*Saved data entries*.
----------------------------------------

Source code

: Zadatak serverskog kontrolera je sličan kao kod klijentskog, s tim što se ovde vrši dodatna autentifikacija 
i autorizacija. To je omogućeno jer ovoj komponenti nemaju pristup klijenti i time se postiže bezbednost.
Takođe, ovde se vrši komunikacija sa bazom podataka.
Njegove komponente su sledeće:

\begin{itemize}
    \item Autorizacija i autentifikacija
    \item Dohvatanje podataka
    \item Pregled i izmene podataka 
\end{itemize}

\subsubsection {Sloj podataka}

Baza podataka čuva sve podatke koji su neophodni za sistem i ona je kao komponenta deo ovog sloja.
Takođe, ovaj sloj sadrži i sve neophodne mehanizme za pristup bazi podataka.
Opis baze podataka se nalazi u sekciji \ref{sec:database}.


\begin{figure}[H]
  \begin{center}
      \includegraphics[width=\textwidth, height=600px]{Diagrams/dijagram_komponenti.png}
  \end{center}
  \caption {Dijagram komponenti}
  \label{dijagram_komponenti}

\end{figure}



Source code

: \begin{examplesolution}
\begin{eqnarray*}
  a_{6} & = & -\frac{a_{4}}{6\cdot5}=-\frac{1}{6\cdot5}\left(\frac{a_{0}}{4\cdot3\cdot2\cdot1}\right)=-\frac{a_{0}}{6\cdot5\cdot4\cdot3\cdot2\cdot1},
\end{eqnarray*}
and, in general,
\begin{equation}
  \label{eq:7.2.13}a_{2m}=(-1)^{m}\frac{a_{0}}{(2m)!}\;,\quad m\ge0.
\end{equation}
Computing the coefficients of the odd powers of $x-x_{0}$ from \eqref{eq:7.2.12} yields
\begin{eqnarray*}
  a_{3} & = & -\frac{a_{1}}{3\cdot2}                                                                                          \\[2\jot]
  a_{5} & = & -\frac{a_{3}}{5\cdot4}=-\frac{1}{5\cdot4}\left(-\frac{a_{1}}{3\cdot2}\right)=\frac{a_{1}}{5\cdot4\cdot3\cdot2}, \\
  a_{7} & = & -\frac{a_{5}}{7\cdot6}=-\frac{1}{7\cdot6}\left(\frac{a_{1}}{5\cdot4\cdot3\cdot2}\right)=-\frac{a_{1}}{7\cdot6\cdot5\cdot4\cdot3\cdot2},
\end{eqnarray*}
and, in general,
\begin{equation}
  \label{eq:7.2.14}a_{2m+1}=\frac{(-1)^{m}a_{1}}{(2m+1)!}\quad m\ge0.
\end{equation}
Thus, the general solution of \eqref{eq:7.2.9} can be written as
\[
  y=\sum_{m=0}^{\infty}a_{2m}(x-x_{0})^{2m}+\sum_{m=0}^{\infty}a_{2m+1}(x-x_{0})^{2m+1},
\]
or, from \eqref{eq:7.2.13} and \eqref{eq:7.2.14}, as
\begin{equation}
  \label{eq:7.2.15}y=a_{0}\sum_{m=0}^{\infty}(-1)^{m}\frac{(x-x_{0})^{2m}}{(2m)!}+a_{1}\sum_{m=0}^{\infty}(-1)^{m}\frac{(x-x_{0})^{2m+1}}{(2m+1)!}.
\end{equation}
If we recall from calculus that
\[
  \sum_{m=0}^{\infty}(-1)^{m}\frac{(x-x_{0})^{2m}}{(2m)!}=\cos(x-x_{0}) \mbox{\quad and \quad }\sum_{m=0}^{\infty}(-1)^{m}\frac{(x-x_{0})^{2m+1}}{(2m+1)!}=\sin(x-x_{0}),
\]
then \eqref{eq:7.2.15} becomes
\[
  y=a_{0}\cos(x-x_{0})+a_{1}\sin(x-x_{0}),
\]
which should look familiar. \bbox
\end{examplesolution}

----------------------------------------

*Exercise aim*.
Each line with the word "vrši" in the records above belongs in the result; copy all of them.

*Result for this exercise*.
: Zadatak serverskog kontrolera je sličan kao kod klijentskog, s tim što se ovde vrši dodatna autentifikacija 
Takođe, ovde se vrši komunikacija sa bazom podataka.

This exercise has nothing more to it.